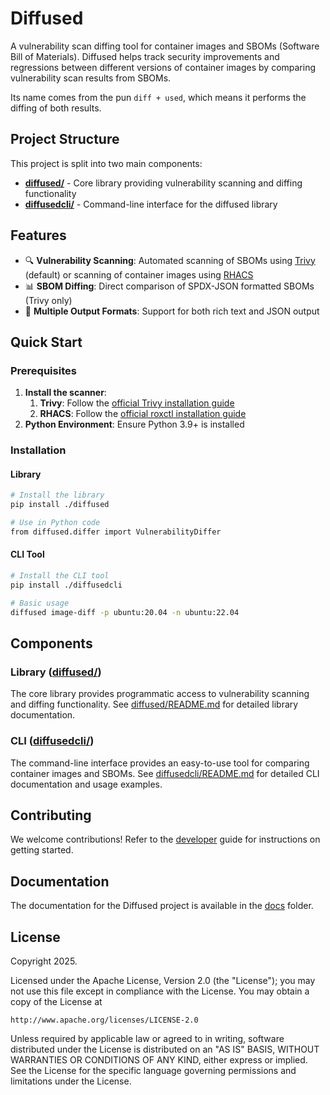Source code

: # Diffused

A vulnerability scan diffing tool for container images and SBOMs (Software Bill of Materials). Diffused helps track security improvements and regressions between different versions of container images by comparing vulnerability scan results from SBOMs.

Its name comes from the pun `diff + used`, which means it performs the diffing of both results.

## Project Structure

This project is split into two main components:

- **[diffused/](./diffused/)** - Core library providing vulnerability scanning and diffing functionality
- **[diffusedcli/](./diffusedcli/)** - Command-line interface for the diffused library

## Features

- 🔍 **Vulnerability Scanning**: Automated scanning of SBOMs using [Trivy](https://trivy.dev/) (default) or scanning of container images using [RHACS](https://www.redhat.com/pt-br/technologies/cloud-computing/openshift/advanced-cluster-security-kubernetes)
- 📊 **SBOM Diffing**: Direct comparison of SPDX-JSON formatted SBOMs (Trivy only)
- 📄 **Multiple Output Formats**: Support for both rich text and JSON output

## Quick Start

### Prerequisites

1. **Install the scanner**:
    1. **Trivy**: Follow the [official Trivy installation guide](https://aquasecurity.github.io/trivy/latest/getting-started/installation/)
    2. **RHACS**: Follow the [official roxctl installation guide](https://docs.redhat.com/en/documentation/red_hat_advanced_cluster_security_for_kubernetes/4.8/html/roxctl_cli/index)
2. **Python Environment**: Ensure Python 3.9+ is installed

### Installation

#### Library

```bash
# Install the library
pip install ./diffused

# Use in Python code
from diffused.differ import VulnerabilityDiffer
```

#### CLI Tool

```bash
# Install the CLI tool
pip install ./diffusedcli

# Basic usage
diffused image-diff -p ubuntu:20.04 -n ubuntu:22.04
```

## Components

### Library ([diffused/](./diffused/))

The core library provides programmatic access to vulnerability scanning and diffing functionality. See [diffused/README.md](./diffused/README.md) for detailed library documentation.

### CLI ([diffusedcli/](./diffusedcli/))

The command-line interface provides an easy-to-use tool for comparing container images and SBOMs. See [diffusedcli/README.md](./diffusedcli/README.md) for detailed CLI documentation and usage examples.

## Contributing

We welcome contributions! Refer to the [developer](./docs/developer.md) guide for instructions on getting started.

## Documentation

The documentation for the Diffused project is available in the [docs](/docs/) folder.

## License

Copyright 2025.

Licensed under the Apache License, Version 2.0 (the "License"); you may not use this file except in compliance with the License. You may obtain a copy of the License at

    http://www.apache.org/licenses/LICENSE-2.0

Unless required by applicable law or agreed to in writing, software distributed under the License is distributed on an "AS IS" BASIS, WITHOUT WARRANTIES OR CONDITIONS OF ANY KIND, either express or implied. See the License for the specific language governing permissions and limitations under the License.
---
#### YOUR ASSIGNMENT
Write only the number of lines in the records that include the word "redhat".

#### RESPONSE BELOW
2